DATA PROVIDED:
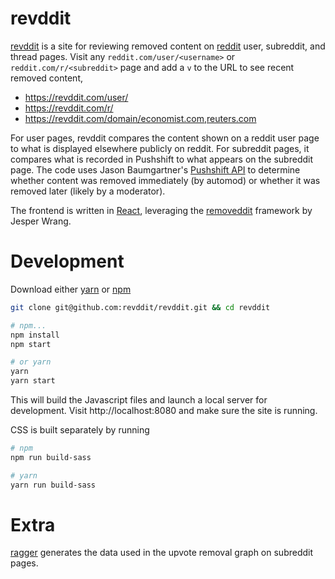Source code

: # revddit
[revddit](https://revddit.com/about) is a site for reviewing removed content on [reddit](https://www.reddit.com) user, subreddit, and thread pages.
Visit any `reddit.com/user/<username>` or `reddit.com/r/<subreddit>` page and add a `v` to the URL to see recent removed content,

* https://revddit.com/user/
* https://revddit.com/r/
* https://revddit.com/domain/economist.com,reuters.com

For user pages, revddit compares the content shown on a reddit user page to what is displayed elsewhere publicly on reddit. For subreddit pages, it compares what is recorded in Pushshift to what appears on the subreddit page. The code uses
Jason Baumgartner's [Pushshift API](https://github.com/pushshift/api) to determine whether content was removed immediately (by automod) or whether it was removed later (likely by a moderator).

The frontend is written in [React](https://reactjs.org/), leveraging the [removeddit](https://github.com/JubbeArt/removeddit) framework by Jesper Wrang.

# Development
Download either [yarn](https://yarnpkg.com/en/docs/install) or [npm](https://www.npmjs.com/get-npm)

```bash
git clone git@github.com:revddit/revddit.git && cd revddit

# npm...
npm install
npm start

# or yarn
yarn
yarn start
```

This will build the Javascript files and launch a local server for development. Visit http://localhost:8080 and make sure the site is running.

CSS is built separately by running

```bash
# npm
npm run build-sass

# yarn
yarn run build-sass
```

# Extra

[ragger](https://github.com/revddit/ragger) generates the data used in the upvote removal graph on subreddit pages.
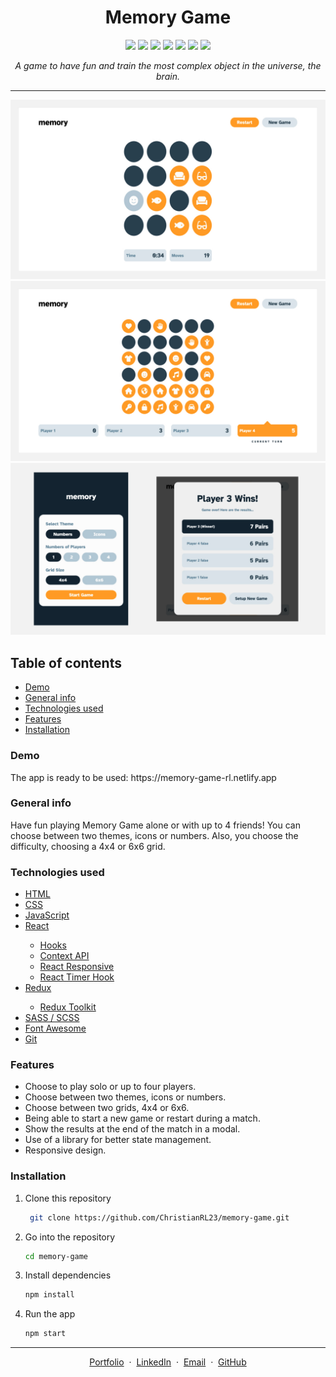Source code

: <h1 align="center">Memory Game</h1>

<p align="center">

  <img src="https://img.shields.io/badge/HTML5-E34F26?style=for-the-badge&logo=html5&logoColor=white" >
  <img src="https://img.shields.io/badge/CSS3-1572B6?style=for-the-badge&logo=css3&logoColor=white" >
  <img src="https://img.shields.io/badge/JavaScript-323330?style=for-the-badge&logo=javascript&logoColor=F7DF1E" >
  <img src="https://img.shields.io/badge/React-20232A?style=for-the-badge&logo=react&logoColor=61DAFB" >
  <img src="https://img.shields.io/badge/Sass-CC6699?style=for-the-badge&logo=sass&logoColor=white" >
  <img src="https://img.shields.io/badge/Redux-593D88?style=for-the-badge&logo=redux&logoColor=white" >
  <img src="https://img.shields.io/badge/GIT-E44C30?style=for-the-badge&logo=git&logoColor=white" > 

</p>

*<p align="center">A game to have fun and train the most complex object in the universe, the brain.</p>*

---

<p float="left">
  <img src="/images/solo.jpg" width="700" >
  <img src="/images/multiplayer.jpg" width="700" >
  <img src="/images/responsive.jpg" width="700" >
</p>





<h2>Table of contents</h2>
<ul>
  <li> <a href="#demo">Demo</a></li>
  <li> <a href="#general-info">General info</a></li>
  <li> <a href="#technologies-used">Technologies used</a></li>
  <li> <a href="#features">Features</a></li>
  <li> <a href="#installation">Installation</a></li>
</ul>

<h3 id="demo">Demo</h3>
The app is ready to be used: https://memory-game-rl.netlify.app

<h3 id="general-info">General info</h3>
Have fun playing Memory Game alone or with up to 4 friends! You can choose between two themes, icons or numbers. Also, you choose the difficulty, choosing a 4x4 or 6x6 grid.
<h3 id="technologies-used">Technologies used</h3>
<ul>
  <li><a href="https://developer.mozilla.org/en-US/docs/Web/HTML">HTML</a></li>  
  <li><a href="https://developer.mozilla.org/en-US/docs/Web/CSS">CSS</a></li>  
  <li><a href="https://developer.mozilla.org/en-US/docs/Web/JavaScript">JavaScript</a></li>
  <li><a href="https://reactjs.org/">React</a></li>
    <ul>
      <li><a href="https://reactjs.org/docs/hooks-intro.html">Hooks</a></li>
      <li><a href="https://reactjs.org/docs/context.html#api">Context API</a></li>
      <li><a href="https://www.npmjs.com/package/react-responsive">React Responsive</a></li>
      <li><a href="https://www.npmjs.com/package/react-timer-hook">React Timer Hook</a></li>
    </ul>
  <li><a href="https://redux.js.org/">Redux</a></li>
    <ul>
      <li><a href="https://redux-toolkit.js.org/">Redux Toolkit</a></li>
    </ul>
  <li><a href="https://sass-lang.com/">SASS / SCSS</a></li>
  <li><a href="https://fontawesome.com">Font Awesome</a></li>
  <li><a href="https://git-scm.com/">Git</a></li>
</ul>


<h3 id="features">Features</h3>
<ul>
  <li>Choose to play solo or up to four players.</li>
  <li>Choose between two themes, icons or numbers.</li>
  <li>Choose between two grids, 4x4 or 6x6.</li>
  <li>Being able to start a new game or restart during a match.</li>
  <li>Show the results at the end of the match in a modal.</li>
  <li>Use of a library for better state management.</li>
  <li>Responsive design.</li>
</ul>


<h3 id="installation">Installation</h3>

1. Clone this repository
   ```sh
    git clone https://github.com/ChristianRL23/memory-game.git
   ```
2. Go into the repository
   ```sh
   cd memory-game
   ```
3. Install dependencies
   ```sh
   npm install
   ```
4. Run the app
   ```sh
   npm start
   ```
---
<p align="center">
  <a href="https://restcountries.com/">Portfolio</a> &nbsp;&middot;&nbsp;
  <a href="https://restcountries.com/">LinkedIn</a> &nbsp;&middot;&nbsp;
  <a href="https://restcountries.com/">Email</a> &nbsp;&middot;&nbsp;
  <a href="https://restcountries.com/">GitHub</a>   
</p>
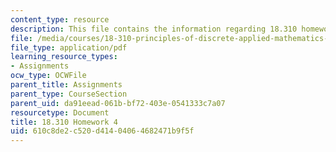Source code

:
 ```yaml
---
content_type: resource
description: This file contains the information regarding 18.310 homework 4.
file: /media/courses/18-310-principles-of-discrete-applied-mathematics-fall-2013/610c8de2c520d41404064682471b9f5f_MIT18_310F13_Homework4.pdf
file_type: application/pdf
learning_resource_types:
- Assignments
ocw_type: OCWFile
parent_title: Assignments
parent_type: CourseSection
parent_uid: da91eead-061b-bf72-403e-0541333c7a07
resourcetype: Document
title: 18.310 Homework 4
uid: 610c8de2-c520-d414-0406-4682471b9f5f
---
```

TASK:
Only lines containing the string "white" belong in the answer; find them in the data above and copy them.

SOLUTION TO THE EXERCISE:
  <img src="https://img.shields.io/badge/HTML5-E34F26?style=for-the-badge&logo=html5&logoColor=white" >
  <img src="https://img.shields.io/badge/CSS3-1572B6?style=for-the-badge&logo=css3&logoColor=white" >
  <img src="https://img.shields.io/badge/Sass-CC6699?style=for-the-badge&logo=sass&logoColor=white" >
  <img src="https://img.shields.io/badge/Redux-593D88?style=for-the-badge&logo=redux&logoColor=white" >
  <img src="https://img.shields.io/badge/GIT-E44C30?style=for-the-badge&logo=git&logoColor=white" > 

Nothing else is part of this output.